Bunlar arasında olan Tamer Pazar günü sahada adeta harikalar yarattı. Maçı izleyen taraflı tarafsız herkesin büyük beğenisini kazanan Tamer rakiplerinin de anasını ağlatan ve yıkan oyuncu oldu.
Attığı çalımlar, verdiği paslar mükemmeldi. Yanında oynayan oyuncular ve özellikle de Yusuf biraz günüde olsaydı fark daha da artabilirdi. Ne var ki, Yusuf Pazar gününde değildi ve Tamer’in getirip de alda at dediği topların yarısını rakip ağlara bırakabilseydi sonuç bizim için daha mükemmel rakip için ise daha büyük hezimet olurdu.
Kütahya’da izlediğim Sera Şeker ile Pazar günü Akyazı Atatürk stadında izlediği takım arasında hayli fark vardı. Ara transferden yararlanarak takımlarına kazandırdıkları oyuncular hayli fazlaydı ve yeni olmalarına rağmen onlarda giydikleri formanın hakkını verebilmek için ter döktüler.
İlk yarıda bizim takım, ikinci yarının uzatma dakikaları dışında kalan bölümlerinde ise misafir takım daha etkili futbol oynadı. Tamer’in mükemmel pasını çok iyi değerlendiren v e ceza alanı dışında şahane bir vuruşla topu ağlara gönderen Sinan bana göre en son değiştirilmesi gereken isimdi. Çünkü ilk yarıda çıkana kadar başarılı bir oyun ortaya koydu ve rakibi her topu alışında dağıttı.
İkinci yarıdaki misafir takım baskısı gol getirmedi. Bunda en büyük neden kalecimizin müthiş kurtarışlarıydı. İkinci yarıda rakip takımın yakaladığı tüm pozisyonlarda kalesini başarıyla koruda ve kalesinde adeta devleşti. İşte benim istediğim Semih böyle olmalı.
Özgür, Emre, Ahmet ve Muhammet Çetin’den kurulu geri dörtlümüz rakibin baskılı oyunu karşısında kalelerini aslanlar gibi savaşarak korudu ve hiçbir topu sektirmedi. Eyüp ilk yarıda mükemmel bir oyun sergiledi ama ikinci yarıda biraz durgundu. Buna rağmen takımının aldığı başarıda onun da payı hayli fazlaydı.
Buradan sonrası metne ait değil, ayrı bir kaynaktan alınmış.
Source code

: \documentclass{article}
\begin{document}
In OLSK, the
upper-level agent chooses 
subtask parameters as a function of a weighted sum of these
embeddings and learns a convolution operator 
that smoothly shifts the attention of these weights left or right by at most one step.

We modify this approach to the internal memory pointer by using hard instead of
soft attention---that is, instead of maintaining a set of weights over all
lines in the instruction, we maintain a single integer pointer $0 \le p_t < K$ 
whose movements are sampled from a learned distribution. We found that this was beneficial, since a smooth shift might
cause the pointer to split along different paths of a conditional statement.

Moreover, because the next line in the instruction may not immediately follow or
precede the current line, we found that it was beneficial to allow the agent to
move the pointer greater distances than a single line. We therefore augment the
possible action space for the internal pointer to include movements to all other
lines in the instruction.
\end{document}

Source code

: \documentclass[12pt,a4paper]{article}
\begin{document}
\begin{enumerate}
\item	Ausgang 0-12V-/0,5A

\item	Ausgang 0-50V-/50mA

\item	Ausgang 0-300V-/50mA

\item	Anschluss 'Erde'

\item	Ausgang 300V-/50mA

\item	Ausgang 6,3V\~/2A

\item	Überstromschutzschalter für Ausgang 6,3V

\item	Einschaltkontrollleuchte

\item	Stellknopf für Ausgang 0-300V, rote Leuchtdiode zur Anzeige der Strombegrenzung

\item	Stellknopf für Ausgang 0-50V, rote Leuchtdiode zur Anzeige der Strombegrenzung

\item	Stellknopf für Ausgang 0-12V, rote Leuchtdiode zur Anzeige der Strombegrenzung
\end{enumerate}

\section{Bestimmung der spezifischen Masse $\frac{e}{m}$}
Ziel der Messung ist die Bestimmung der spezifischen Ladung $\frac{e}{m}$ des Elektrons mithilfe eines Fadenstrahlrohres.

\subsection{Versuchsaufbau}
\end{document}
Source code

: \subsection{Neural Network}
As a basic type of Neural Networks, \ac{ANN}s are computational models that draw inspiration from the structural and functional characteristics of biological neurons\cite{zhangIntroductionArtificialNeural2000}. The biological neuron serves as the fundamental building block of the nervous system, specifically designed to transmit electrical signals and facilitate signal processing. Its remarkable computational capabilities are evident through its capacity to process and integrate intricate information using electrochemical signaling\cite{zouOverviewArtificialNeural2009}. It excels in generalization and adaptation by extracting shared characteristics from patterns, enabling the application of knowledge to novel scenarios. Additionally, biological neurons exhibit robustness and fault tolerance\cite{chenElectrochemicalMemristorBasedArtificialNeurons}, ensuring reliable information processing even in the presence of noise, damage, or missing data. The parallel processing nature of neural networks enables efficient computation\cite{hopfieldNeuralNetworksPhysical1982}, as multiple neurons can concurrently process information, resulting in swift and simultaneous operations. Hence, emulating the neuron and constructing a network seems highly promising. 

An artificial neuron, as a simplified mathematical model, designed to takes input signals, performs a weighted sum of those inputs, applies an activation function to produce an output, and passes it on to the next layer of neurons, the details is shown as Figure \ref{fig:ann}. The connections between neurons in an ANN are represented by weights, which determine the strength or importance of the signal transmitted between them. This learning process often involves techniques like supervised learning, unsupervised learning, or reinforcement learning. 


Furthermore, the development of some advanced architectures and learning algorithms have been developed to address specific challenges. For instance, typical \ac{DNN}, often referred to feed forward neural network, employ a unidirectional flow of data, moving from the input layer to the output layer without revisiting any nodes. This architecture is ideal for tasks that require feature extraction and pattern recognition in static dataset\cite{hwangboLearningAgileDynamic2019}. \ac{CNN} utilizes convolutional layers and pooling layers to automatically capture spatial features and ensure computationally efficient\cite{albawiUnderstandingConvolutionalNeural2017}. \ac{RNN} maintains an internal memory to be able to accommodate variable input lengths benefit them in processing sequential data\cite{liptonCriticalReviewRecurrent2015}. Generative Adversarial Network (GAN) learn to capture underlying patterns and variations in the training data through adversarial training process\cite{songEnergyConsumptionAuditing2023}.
Orta alanda görev alan diğer oyuncularımızda görevlerini yapmanın gayreti içindeydiler. Sercan’ın attığı gol muhteşemdi.
Tamer’i tek geçtiğimi yazımın başında ifade etmiştim. Yusuf ve Aykut durgun günlerindeydiler. Onlarda Tamer’e biraz ayak uydurabilmiş olsaydılar söylediğim gibi maçın skoru daha farklı olurdu.
Sonuç olarak Pazar günü mükemmele yakın bir maç izledik. Atılan gollerin hepsi birbirinden güzeldi. Muhammet Çetin’in penaltı golü bu güzellerden sadece biriydi.